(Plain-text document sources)
========================================================================
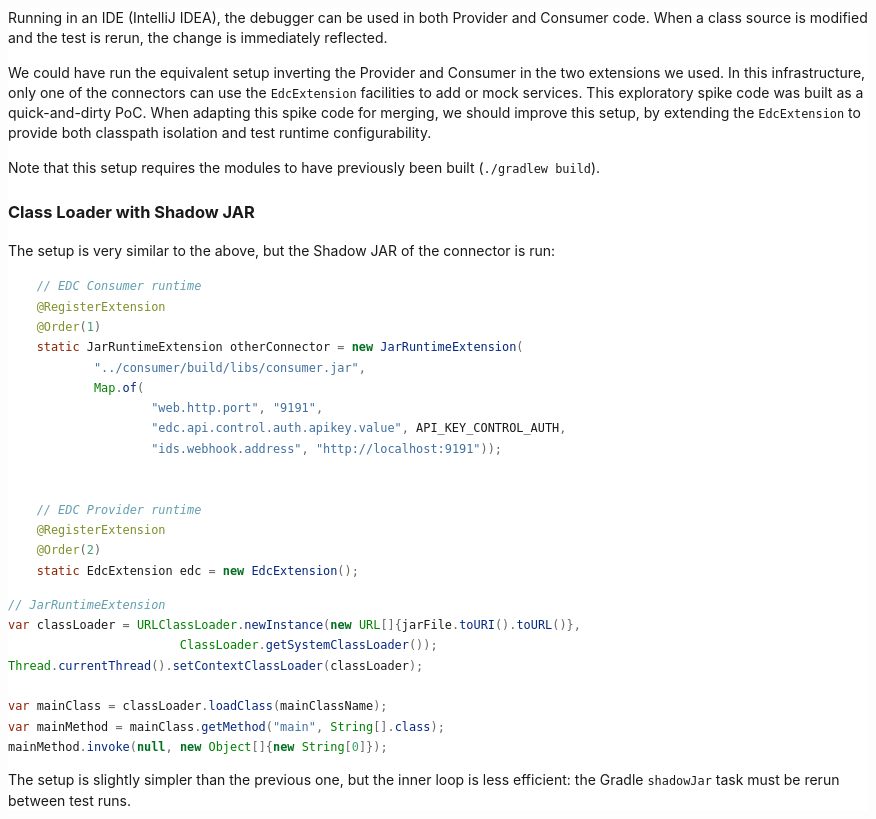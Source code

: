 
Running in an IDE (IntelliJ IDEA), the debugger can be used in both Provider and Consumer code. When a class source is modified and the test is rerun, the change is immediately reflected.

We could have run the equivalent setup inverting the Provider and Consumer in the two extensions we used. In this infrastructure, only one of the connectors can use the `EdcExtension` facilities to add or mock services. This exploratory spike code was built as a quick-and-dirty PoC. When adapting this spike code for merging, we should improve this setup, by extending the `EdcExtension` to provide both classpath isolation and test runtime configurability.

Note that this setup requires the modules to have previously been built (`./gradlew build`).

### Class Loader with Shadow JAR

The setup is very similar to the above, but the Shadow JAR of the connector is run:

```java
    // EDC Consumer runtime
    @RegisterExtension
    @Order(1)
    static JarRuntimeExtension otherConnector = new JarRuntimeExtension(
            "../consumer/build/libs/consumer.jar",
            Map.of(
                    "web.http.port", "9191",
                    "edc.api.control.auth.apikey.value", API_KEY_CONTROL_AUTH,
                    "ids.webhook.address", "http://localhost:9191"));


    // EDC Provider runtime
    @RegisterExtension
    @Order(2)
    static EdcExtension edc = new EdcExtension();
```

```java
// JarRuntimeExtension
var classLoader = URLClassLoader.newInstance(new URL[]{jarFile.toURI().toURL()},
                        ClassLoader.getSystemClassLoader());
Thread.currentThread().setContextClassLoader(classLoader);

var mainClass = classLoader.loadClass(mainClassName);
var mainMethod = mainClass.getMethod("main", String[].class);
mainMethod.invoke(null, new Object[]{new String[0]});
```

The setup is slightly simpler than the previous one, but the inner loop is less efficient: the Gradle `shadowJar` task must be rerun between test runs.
========================================================================
### What is being asked
Output each record verbatim, but skip anything that is a picture.

### Response to the task
Source code

: 
Running in an IDE (IntelliJ IDEA), the debugger can be used in both Provider and Consumer code. When a class source is modified and the test is rerun, the change is immediately reflected.

We could have run the equivalent setup inverting the Provider and Consumer in the two extensions we used. In this infrastructure, only one of the connectors can use the `EdcExtension` facilities to add or mock services. This exploratory spike code was built as a quick-and-dirty PoC. When adapting this spike code for merging, we should improve this setup, by extending the `EdcExtension` to provide both classpath isolation and test runtime configurability.

Note that this setup requires the modules to have previously been built (`./gradlew build`).

### Class Loader with Shadow JAR

The setup is very similar to the above, but the Shadow JAR of the connector is run:

```java
    // EDC Consumer runtime
    @RegisterExtension
    @Order(1)
    static JarRuntimeExtension otherConnector = new JarRuntimeExtension(
            "../consumer/build/libs/consumer.jar",
            Map.of(
                    "web.http.port", "9191",
                    "edc.api.control.auth.apikey.value", API_KEY_CONTROL_AUTH,
                    "ids.webhook.address", "http://localhost:9191"));


    // EDC Provider runtime
    @RegisterExtension
    @Order(2)
    static EdcExtension edc = new EdcExtension();
```

```java
// JarRuntimeExtension
var classLoader = URLClassLoader.newInstance(new URL[]{jarFile.toURI().toURL()},
                        ClassLoader.getSystemClassLoader());
Thread.currentThread().setContextClassLoader(classLoader);

var mainClass = classLoader.loadClass(mainClassName);
var mainMethod = mainClass.getMethod("main", String[].class);
mainMethod.invoke(null, new Object[]{new String[0]});
```

The setup is slightly simpler than the previous one, but the inner loop is less efficient: the Gradle `shadowJar` task must be rerun between test runs.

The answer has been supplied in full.